NSC 'Cyber Island' project sets up photo gallery of Taiwan
(China Post Via Thomson Dialog NewsEdge)The National Science Council (NSC) has launched a new "Cyber Island" project to construct an online photo gallery of Taiwan so that perspectives of the island can be shared through digital photography, an NSC official said yesterday.
The project has been under preparation for months, and the project's Web site was launched Saturday. The photos can be accessed at http://cyberisland.ndap.org.tw/.（克萊兒註：數位島嶼。）
The Cyber Island project is a branch of the content development division under the National Digital Archives Program Taiwan (NDAP). The division has already established 17 digital databases -- such as the botany of Taiwan, the artifacts of Taiwan, and the architecture of Taiwan -- and Cyber Island is the latest.
Lin Fu-shih, an Academia Sinica researcher who manages the division, said the project's goal is to present a panorama of Taiwan, from what has happened in Taiwan's history to the everyday life of contemporary Taiwanese.
The NDAP was initiated with the goal of promoting Taiwan's digital content industry, a component of the "Two-Trillion, Two-Star" national development project.
Two-Trillion refers to the semiconductor and TFT-LCD industries, whose production has exceeded NT$1 trillion each, and Two-Star refers to the biotechnology and digital content industries.
According to the Web site of NDAP, before the program was launched, years were spent studying the impact of information and communication technologies (ICT) on socio-economics. These studies led to a belief that ICT had resulted in a fundamental change in the information dissemination process as more people use the Internet to get their information. Digital content, in the process, become vital in helping people understand the information they are getting.
Realizing the importance of digital content, the NSC initiated pilot projects in 1998 to study the feasibility of digitizing national cultural holdings. The first such project was the "Digital Museum Project" （克萊兒註：數位典藏國家型科技計畫。）that lasted for three years.
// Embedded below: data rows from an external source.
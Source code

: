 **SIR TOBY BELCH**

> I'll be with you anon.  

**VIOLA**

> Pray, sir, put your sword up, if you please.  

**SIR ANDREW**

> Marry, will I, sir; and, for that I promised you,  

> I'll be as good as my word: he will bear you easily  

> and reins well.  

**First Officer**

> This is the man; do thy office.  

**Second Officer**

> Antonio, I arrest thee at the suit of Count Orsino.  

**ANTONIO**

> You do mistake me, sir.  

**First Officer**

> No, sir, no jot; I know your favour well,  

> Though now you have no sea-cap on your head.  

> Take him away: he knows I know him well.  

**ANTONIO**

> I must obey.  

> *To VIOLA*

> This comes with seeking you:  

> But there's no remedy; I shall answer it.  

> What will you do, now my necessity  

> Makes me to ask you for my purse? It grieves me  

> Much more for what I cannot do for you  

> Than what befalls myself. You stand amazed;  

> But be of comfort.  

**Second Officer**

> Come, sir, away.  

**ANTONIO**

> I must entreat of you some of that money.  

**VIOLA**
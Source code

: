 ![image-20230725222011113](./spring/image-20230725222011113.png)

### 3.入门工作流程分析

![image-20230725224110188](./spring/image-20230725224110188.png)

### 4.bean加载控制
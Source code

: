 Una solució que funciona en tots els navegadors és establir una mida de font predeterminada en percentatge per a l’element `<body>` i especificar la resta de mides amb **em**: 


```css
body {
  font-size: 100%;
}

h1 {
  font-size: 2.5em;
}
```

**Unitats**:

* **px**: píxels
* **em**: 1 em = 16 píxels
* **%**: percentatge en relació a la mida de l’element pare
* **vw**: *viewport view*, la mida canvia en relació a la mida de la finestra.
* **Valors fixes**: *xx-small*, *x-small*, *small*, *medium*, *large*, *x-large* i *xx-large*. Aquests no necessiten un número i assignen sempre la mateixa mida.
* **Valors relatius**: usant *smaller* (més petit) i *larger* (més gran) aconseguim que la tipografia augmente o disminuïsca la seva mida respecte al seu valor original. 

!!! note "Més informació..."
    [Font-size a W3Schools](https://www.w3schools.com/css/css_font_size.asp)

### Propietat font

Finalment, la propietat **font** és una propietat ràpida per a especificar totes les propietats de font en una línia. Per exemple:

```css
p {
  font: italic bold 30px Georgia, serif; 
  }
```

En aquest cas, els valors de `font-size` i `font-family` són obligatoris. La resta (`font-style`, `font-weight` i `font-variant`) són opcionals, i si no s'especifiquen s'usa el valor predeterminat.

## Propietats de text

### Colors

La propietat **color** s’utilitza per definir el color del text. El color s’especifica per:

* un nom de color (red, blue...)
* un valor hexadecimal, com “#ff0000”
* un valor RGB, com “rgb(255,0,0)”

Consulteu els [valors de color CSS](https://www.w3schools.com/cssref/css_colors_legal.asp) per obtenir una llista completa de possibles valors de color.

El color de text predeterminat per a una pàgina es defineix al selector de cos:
Dozens of universities and research organizations participated in this project, which was the predecessor of NDAP.
At the beginning of 2004, there were nine public institutions that were the major content holders in Taiwan participating in the NDAP. They included Academia Historica, Academia Sinica, the National Central Library, the National Museum of History, the National Museum of Natural Science, the National Palace Museum, National Taiwan University, Taiwan Historica, and the Taiwan Provincial Consultative Council.
"We anticipate that more organizations, public or private, will join the effort to contribute to this program in the future," according to the NDAP Web site.